[Start of Attachment]
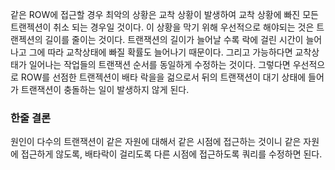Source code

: 
같은 ROW에 접근할 경우 최악의 상황은 교착 상황이 발생하여 교착 상황에 빠진 모든 트랜젝션이 취소 되는 경우일 것이다.
이 상황을 막기 위해 우선적으로 해야되는 것은 트랜젝션의 길이를 줄이는 것이다. 트랜잭션의 길이가 늘어날 수록 락에 걸린 시간이 늘어나고 그에 따라 교착상태에 빠질 확률도 늘어나기 때문이다.
그리고 가능하다면 교착상태가 일어나는 작업들의 트랜잭션 순서를 동일하게 수정하는 것이다. 그렇다면 우선적으로 ROW를 선점한 트랜젝션이 배타 락을을 걺으로서 뒤의 트랜잭션이 대기 상태에 들어가 트랜잭션이 충돌하는 일이 발생하지 않게 된다.

### 한줄 결론
원인이 다수의 트랜잭션이 같은 자원에 대해서 같은 시점에 접근하는 것이니 같은 자원에 접근하게 않도록, 배타락이 걸리도록 다른 시점에 접근하도록 쿼리를 수정하면 된다.

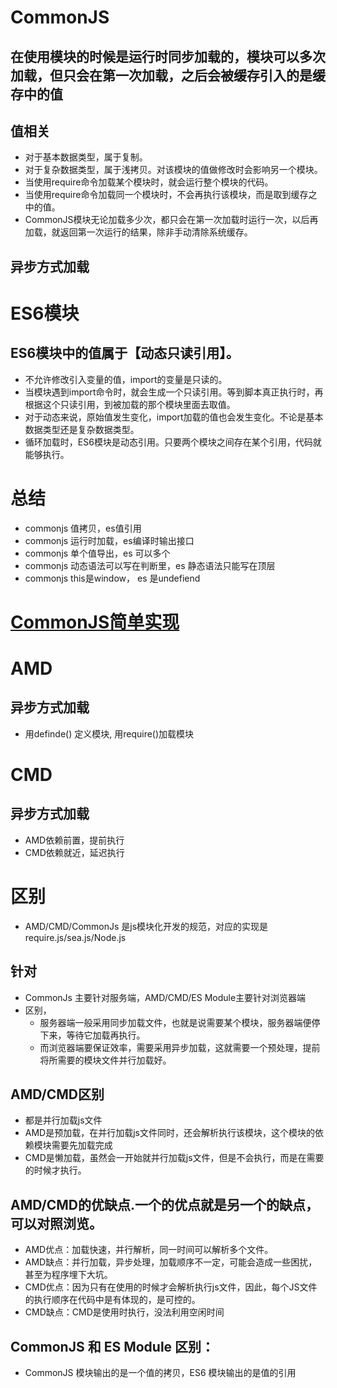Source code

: # CommonJS
## 在使用模块的时候是运行时同步加载的，模块可以多次加载，但只会在第一次加载，之后会被缓存引入的是缓存中的值
## 值相关
- 对于基本数据类型，属于复制。
- 对于复杂数据类型，属于浅拷贝。对该模块的值做修改时会影响另一个模块。
- 当使用require命令加载某个模块时，就会运行整个模块的代码。
- 当使用require命令加载同一个模块时，不会再执行该模块，而是取到缓存之中的值。
- CommonJS模块无论加载多少次，都只会在第一次加载时运行一次，以后再加载，就返回第一次运行的结果，除非手动清除系统缓存。
## 异步方式加载

# ES6模块
## ES6模块中的值属于【动态只读引用】。
- 不允许修改引入变量的值，import的变量是只读的。
- 当模块遇到import命令时，就会生成一个只读引用。等到脚本真正执行时，再根据这个只读引用，到被加载的那个模块里面去取值。
- 对于动态来说，原始值发生变化，import加载的值也会发生变化。不论是基本数据类型还是复杂数据类型。
- 循环加载时，ES6模块是动态引用。只要两个模块之间存在某个引用，代码就能够执行。

# 总结
- commonjs 值拷贝，es值引用
- commonjs 运行时加载，es编译时输出接口
- commonjs 单个值导出，es 可以多个
- commonjs 动态语法可以写在判断里，es 静态语法只能写在顶层
- commonjs this是window， es 是undefiend


# [CommonJS简单实现](../coding/commonjs.js)


# AMD
## 异步方式加载
- 用definde() 定义模块, 用require()加载模块


# CMD
## 异步方式加载
- AMD依赖前置，提前执行
- CMD依赖就近，延迟执行

# 区别
- AMD/CMD/CommonJs 是js模块化开发的规范，对应的实现是require.js/sea.js/Node.js
## 针对
- CommonJs 主要针对服务端，AMD/CMD/ES Module主要针对浏览器端
- 区别，
  - 服务器端一般采用同步加载文件，也就是说需要某个模块，服务器端便停下来，等待它加载再执行。
  - 而浏览器端要保证效率，需要采用异步加载，这就需要一个预处理，提前将所需要的模块文件并行加载好。
## AMD/CMD区别
- 都是并行加载js文件
- AMD是预加载，在并行加载js文件同时，还会解析执行该模块，这个模块的依赖模块需要先加载完成
- CMD是懒加载，虽然会一开始就并行加载js文件，但是不会执行，而是在需要的时候才执行。
## AMD/CMD的优缺点.一个的优点就是另一个的缺点， 可以对照浏览。
- AMD优点：加载快速，并行解析，同一时间可以解析多个文件。
- AMD缺点：并行加载，异步处理，加载顺序不一定，可能会造成一些困扰，甚至为程序埋下大坑。
- CMD优点：因为只有在使用的时候才会解析执行js文件，因此，每个JS文件的执行顺序在代码中是有体现的，是可控的。
- CMD缺点：CMD是使用时执行，没法利用空闲时间
## CommonJS 和 ES Module 区别：
- CommonJS 模块输出的是一个值的拷贝，ES6 模块输出的是值的引用




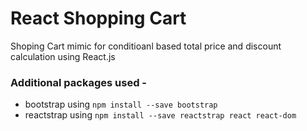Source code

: # React Shopping Cart

Shoping Cart mimic for conditioanl based total price and discount calculation using React.js

### Additional packages used - 
- bootstrap using `npm install --save bootstrap`
- reactstrap using  `npm install --save reactstrap react react-dom`


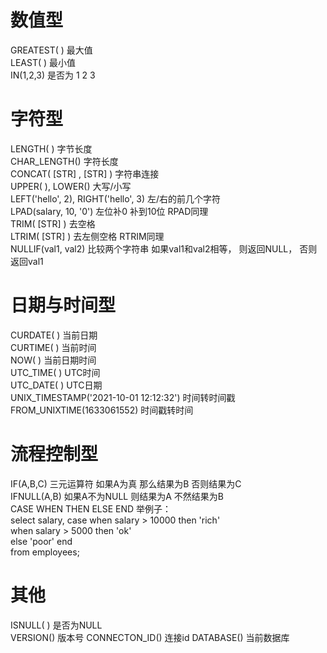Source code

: # 数值型
GREATEST( ) 最大值   
LEAST( ) 最小值   
IN(1,2,3) 是否为 1 2 3  
# 字符型 
LENGTH( ) 字节长度   
CHAR_LENGTH() 字符长度  
CONCAT( [STR] , [STR] ) 字符串连接  
UPPER( ), LOWER() 大写/小写  
LEFT('hello', 2), RIGHT('hello', 3) 左/右的前几个字符  
LPAD(salary, 10, '0') 左位补0 补到10位 RPAD同理  
TRIM( [STR] ) 去空格   
LTRIM( [STR] ) 去左侧空格 RTRIM同理  
NULLIF(val1, val2) 比较两个字符串 如果val1和val2相等， 则返回NULL， 否则返回val1
# 日期与时间型
CURDATE( ) 当前日期  
CURTIME( ) 当前时间  
NOW( ) 当前日期时间  
UTC_TIME( ) UTC时间   
UTC_DATE( ) UTC日期  
UNIX_TIMESTAMP('2021-10-01 12:12:32') 时间转时间戳  
FROM_UNIXTIME(1633061552) 时间戳转时间  
# 流程控制型
IF(A,B,C) 三元运算符 如果A为真 那么结果为B 否则结果为C  
IFNULL(A,B) 如果A不为NULL 则结果为A 不然结果为B  
CASE WHEN THEN ELSE END 举例子：  
select salary, case when salary > 10000 then 'rich'  
                    when salary > 5000 then 'ok'  
                    else 'poor' end  
from employees;
# 其他
ISNULL( ) 是否为NULL   
VERSION() 版本号
CONNECTON_ID() 连接id
DATABASE() 当前数据库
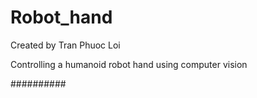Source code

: # Robot_hand

Created by Tran Phuoc Loi

Controlling a humanoid robot hand using computer vision

##########
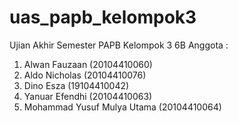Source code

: # uas_papb_kelompok3
Ujian Akhir Semester PAPB Kelompok 3 6B
Anggota :
1. Alwan Fauzaan               (20104410060)
2. Aldo Nicholas               (20104410076)
3. Dino Esza                   (19104410042)
4. Yanuar Efendhi              (20104410063)
5. Mohammad Yusuf Mulya Utama  (20104410064)
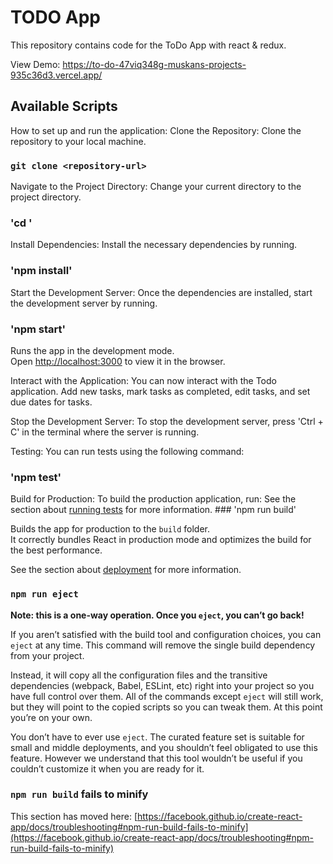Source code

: # TODO App 
This repository contains code for the ToDo App with react & redux.

View Demo:
https://to-do-47viq348g-muskans-projects-935c36d3.vercel.app/

## Available Scripts
How to set up and run the application:
Clone the Repository: Clone the repository to your local machine. 
### `git clone <repository-url>`

Navigate to the Project Directory: Change your current directory to the project directory.
### 'cd <project-directory>'

Install Dependencies: Install the necessary dependencies by running.
### 'npm install'

Start the Development Server: Once the dependencies are installed, start the development server by running.
### 'npm start'

Runs the app in the development mode.\
Open [http://localhost:3000](http://localhost:3000) to view it in the browser.

Interact with the Application: You can now interact with the Todo application. Add new tasks, mark tasks as completed, edit tasks, and set due dates for tasks.

Stop the Development Server: To stop the development server, press 'Ctrl + C' in the terminal where the server is running.

Testing: You can run tests using the following command:
   ### 'npm test'
   
Build for Production: To build the production application, run:
    See the section about [running tests](https://facebook.github.io/create-react-app/docs/running-tests) for more information.
    ### 'npm run build'



Builds the app for production to the `build` folder.\
It correctly bundles React in production mode and optimizes the build for the best performance.

See the section about [deployment](https://facebook.github.io/create-react-app/docs/deployment) for more information.

### `npm run eject`

**Note: this is a one-way operation. Once you `eject`, you can’t go back!**

If you aren’t satisfied with the build tool and configuration choices, you can `eject` at any time. This command will remove the single build dependency from your project.

Instead, it will copy all the configuration files and the transitive dependencies (webpack, Babel, ESLint, etc) right into your project so you have full control over them. All of the commands except `eject` will still work, but they will point to the copied scripts so you can tweak them. At this point you’re on your own.

You don’t have to ever use `eject`. The curated feature set is suitable for small and middle deployments, and you shouldn’t feel obligated to use this feature. However we understand that this tool wouldn’t be useful if you couldn’t customize it when you are ready for it.


### `npm run build` fails to minify

This section has moved here: [https://facebook.github.io/create-react-app/docs/troubleshooting#npm-run-build-fails-to-minify](https://facebook.github.io/create-react-app/docs/troubleshooting#npm-run-build-fails-to-minify)
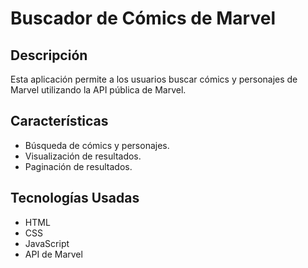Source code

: # Buscador de Cómics de Marvel

## Descripción

Esta aplicación permite a los usuarios buscar cómics y personajes de Marvel utilizando la API pública de Marvel.

## Características

- Búsqueda de cómics y personajes.
- Visualización de resultados.
- Paginación de resultados.

## Tecnologías Usadas

- HTML
- CSS
- JavaScript
- API de Marvel
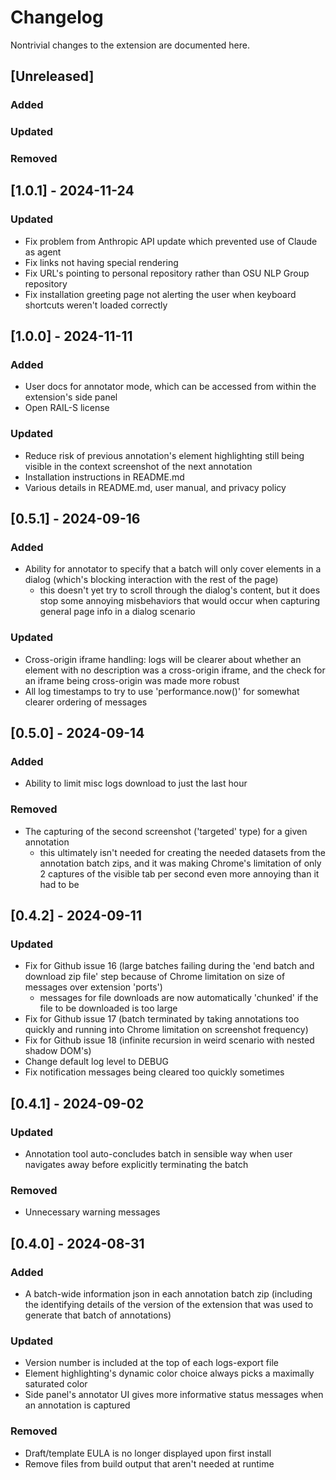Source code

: # Changelog
Nontrivial changes to the extension are documented here.


## [Unreleased]
### Added

### Updated

### Removed


## [1.0.1] - 2024-11-24
### Updated
- Fix problem from Anthropic API update which prevented use of Claude as agent
- Fix links not having special rendering
- Fix URL's pointing to personal repository rather than OSU NLP Group repository
- Fix installation greeting page not alerting the user when keyboard shortcuts weren't loaded correctly

## [1.0.0] - 2024-11-11
### Added
- User docs for annotator mode, which can be accessed from within the extension's side panel
- Open RAIL-S license
### Updated
- Reduce risk of previous annotation's element highlighting still being visible in the context screenshot of the next annotation
- Installation instructions in README.md
- Various details in README.md, user manual, and privacy policy

## [0.5.1] - 2024-09-16
### Added
- Ability for annotator to specify that a batch will only cover elements in a dialog (which's blocking interaction with the rest of the page)
  - this doesn't yet try to scroll through the dialog's content, but it does stop some annoying misbehaviors that would occur when capturing general page info in a dialog scenario
### Updated
- Cross-origin iframe handling: logs will be clearer about whether an element with no description was a cross-origin iframe, and the check for an iframe being cross-origin was made more robust
- All log timestamps to try to use 'performance.now()' for somewhat clearer ordering of messages

## [0.5.0] - 2024-09-14
### Added
- Ability to limit misc logs download to just the last hour
### Removed
- The capturing of the second screenshot ('targeted' type) for a given annotation
  - this ultimately isn't needed for creating the needed datasets from the annotation batch zips, and it was making Chrome's limitation of only 2 captures of the visible tab per second even more annoying than it had to be

## [0.4.2] - 2024-09-11
### Updated
- Fix for Github issue 16 (large batches failing during the 'end batch and download zip file' step because of Chrome limitation on size of messages over extension 'ports')
  - messages for file downloads are now automatically 'chunked' if the file to be downloaded is too large  
- Fix for Github issue 17 (batch terminated by taking annotations too quickly and running into Chrome limitation on screenshot frequency)
- Fix for Github issue 18 (infinite recursion in weird scenario with nested shadow DOM's)
- Change default log level to DEBUG
- Fix notification messages being cleared too quickly sometimes

## [0.4.1] - 2024-09-02
### Updated
- Annotation tool auto-concludes batch in sensible way when user navigates away before explicitly terminating the batch
### Removed
- Unnecessary warning messages

## [0.4.0] - 2024-08-31
### Added
- A batch-wide information json in each annotation batch zip (including the identifying details of the version of the extension that was used to generate that batch of annotations)

### Updated
- Version number is included at the top of each logs-export file
- Element highlighting's dynamic color choice always picks a maximally saturated color
- Side panel's annotator UI gives more informative status messages when an annotation is captured

### Removed
- Draft/template EULA is no longer displayed upon first install
- Remove files from build output that aren't needed at runtime

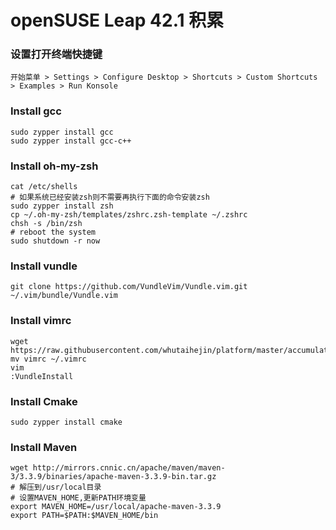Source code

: # openSUSE Leap 42.1 积累

### 设置打开终端快捷键
	开始菜单 > Settings > Configure Desktop > Shortcuts > Custom Shortcuts > Examples > Run Konsole

### Install gcc
	sudo zypper install gcc
	sudo zypper install gcc-c++

### Install oh-my-zsh
	cat /etc/shells
	# 如果系统已经安装zsh则不需要再执行下面的命令安装zsh
	sudo zypper install zsh 
	cp ~/.oh-my-zsh/templates/zshrc.zsh-template ~/.zshrc
	chsh -s /bin/zsh
	# reboot the system
	sudo shutdown -r now
	
###  Install vundle
	git clone https://github.com/VundleVim/Vundle.vim.git ~/.vim/bundle/Vundle.vim

### Install vimrc
	wget https://raw.githubusercontent.com/whutaihejin/platform/master/accumulate/vimrc
	mv vimrc ~/.vimrc
	vim
	:VundleInstall

### Install Cmake
	sudo zypper install cmake

### Install Maven
	wget http://mirrors.cnnic.cn/apache/maven/maven-3/3.3.9/binaries/apache-maven-3.3.9-bin.tar.gz
	# 解压到/usr/local目录
	# 设置MAVEN_HOME,更新PATH环境变量
	export MAVEN_HOME=/usr/local/apache-maven-3.3.9
	export PATH=$PATH:$MAVEN_HOME/bin
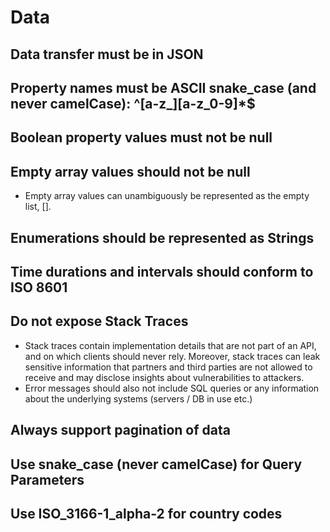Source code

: # Data

## Data transfer must be in JSON

## Property names must be ASCII snake_case (and never camelCase): ^[a-z_][a-z_0-9]*$

## Boolean property values must not be null

## Empty array values should not be null

- Empty array values can unambiguously be represented as the empty list, [].

## Enumerations should be represented as Strings

## Time durations and intervals should conform to ISO 8601

## Do not expose Stack Traces

- Stack traces contain implementation details that are not part of an API, and on which clients should never rely. Moreover, stack traces can leak sensitive information that partners and third parties are not allowed to receive and may disclose insights about vulnerabilities to attackers.
- Error messages should also not include SQL queries or any information about the underlying systems (servers / DB in use etc.)

## Always support pagination of data

## Use snake_case (never camelCase) for Query Parameters

## Use ISO_3166-1_alpha-2 for country codes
[End of Attachment]
■ Try it: For an answer, give a copy of every line in the listing that holds the word "personajes".

■ Response below:
Esta aplicación permite a los usuarios buscar cómics y personajes de Marvel utilizando la API pública de Marvel.
- Búsqueda de cómics y personajes.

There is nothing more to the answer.